Source texts of formatted documents:
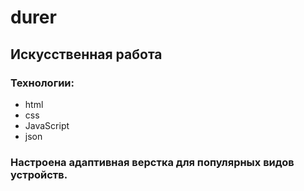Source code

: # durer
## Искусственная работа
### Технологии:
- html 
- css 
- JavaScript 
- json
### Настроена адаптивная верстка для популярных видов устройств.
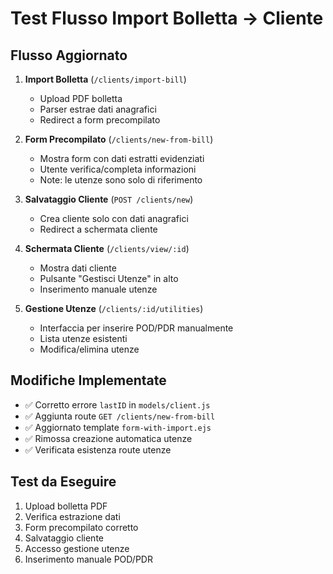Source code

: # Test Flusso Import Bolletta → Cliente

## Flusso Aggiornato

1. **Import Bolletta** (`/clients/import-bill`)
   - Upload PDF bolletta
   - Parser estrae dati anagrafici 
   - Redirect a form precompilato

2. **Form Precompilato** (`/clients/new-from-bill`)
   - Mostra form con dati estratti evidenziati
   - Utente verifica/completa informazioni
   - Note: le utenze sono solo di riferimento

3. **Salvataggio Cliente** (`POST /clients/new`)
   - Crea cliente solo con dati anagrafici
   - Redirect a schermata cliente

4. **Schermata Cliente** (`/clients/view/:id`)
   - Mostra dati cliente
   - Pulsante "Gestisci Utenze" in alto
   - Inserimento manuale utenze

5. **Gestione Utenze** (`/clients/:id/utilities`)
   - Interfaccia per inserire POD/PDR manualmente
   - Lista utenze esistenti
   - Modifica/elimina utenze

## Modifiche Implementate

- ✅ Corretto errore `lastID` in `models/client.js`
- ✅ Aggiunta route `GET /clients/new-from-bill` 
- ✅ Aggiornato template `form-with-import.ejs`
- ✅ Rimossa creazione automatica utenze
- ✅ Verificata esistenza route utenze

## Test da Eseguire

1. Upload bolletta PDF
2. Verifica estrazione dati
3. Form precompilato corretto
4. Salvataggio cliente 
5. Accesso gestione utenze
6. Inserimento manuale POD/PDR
* * *
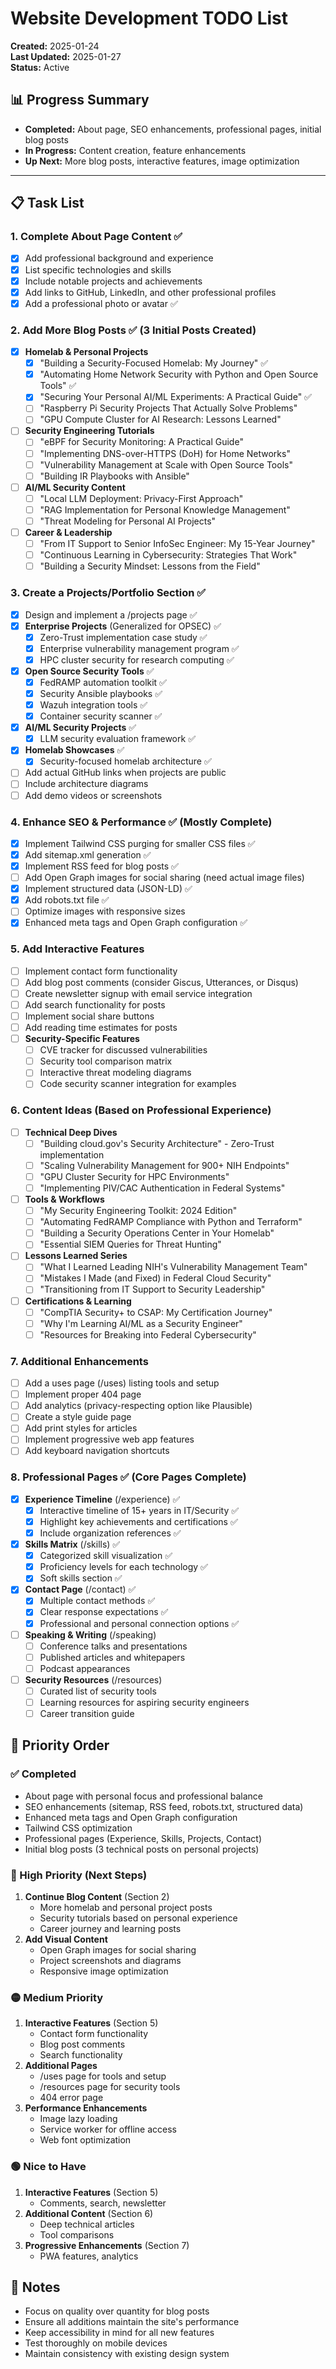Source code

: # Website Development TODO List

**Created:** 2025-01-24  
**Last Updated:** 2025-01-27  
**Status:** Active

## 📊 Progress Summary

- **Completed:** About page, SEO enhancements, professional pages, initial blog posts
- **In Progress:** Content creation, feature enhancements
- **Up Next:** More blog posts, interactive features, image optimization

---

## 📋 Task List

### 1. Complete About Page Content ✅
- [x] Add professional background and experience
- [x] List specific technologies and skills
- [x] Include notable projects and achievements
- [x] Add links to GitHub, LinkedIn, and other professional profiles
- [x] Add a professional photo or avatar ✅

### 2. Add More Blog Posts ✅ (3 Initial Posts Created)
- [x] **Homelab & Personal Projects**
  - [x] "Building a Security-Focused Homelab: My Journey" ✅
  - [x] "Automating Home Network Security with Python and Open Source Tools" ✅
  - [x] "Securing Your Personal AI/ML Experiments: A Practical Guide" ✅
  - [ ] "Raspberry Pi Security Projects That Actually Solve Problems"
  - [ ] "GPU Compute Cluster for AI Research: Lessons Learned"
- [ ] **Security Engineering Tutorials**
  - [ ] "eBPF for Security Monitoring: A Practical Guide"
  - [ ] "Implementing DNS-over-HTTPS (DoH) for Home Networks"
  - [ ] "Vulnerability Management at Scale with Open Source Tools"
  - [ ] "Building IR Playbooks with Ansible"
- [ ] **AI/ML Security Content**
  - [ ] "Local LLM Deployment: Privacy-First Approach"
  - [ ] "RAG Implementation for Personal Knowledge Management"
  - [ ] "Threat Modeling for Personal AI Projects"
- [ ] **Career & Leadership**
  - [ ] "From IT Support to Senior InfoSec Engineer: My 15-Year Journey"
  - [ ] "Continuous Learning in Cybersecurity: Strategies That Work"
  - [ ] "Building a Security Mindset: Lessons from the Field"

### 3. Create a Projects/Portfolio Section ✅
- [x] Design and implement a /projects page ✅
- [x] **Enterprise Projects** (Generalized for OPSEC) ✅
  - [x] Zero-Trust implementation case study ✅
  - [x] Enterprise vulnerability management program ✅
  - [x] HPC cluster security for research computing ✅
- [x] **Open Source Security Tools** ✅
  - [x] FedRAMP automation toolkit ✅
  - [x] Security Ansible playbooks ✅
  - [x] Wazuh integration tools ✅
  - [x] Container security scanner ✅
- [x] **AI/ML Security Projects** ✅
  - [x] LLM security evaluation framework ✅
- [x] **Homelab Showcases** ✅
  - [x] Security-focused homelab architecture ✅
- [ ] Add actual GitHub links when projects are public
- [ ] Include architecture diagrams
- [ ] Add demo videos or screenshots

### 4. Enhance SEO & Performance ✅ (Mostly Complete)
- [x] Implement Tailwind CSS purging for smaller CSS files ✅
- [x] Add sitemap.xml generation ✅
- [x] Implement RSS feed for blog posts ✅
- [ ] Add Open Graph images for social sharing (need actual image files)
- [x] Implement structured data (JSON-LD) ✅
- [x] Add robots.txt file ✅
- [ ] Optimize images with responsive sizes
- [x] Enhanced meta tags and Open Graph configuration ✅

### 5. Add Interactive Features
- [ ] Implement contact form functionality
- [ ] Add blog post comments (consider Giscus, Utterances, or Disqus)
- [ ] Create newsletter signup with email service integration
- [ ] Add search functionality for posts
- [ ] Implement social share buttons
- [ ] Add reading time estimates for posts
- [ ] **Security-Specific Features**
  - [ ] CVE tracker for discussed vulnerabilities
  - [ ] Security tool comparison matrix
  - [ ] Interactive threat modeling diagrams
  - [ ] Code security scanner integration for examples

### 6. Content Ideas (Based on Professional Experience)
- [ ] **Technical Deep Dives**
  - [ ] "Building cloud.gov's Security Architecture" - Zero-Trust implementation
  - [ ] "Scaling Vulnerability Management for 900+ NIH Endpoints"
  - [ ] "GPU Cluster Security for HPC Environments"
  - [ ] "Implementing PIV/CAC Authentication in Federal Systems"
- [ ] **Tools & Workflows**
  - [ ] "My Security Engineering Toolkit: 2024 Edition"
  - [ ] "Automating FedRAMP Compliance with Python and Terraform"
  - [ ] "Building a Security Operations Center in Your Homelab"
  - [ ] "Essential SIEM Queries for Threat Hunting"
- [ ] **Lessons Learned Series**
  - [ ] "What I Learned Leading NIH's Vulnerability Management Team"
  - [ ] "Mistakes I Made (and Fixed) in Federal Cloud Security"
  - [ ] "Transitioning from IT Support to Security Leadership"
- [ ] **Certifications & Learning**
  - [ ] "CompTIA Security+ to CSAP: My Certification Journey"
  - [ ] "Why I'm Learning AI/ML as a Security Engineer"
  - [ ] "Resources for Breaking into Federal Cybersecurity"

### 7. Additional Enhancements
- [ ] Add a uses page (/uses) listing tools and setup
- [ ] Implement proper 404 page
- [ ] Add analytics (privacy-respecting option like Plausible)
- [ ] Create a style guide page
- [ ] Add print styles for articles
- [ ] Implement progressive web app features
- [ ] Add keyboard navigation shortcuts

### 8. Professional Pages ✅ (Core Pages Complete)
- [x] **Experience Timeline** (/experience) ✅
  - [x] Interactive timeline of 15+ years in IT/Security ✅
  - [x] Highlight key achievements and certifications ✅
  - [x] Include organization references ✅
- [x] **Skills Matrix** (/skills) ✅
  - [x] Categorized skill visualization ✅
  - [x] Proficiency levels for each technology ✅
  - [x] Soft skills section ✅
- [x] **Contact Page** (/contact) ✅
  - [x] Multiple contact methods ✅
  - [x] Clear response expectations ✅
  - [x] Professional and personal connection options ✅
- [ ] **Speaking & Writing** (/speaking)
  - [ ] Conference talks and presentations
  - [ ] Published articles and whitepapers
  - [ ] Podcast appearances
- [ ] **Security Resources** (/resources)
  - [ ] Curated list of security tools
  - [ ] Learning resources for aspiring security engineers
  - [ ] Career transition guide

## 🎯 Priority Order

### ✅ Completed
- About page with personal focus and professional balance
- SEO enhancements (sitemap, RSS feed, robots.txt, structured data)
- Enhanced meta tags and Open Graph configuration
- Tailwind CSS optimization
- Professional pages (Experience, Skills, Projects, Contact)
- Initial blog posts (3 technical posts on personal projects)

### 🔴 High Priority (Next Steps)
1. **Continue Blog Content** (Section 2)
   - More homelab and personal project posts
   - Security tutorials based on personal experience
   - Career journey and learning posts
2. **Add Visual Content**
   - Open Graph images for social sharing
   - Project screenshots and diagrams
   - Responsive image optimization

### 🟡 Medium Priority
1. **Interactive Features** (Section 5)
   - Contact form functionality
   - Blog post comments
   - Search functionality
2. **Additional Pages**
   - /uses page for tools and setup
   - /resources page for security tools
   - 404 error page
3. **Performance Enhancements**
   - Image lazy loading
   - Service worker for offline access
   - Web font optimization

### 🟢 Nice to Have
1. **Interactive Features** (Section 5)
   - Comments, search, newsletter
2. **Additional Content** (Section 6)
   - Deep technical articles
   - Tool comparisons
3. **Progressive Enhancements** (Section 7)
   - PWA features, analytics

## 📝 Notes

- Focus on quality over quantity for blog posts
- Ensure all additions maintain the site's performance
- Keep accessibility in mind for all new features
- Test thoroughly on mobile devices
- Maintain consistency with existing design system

→ **REQUIRED WORK**
On how many lines above does "integration" occur? Say the number only.

→ **REPLY TO THE EXERCISE**
3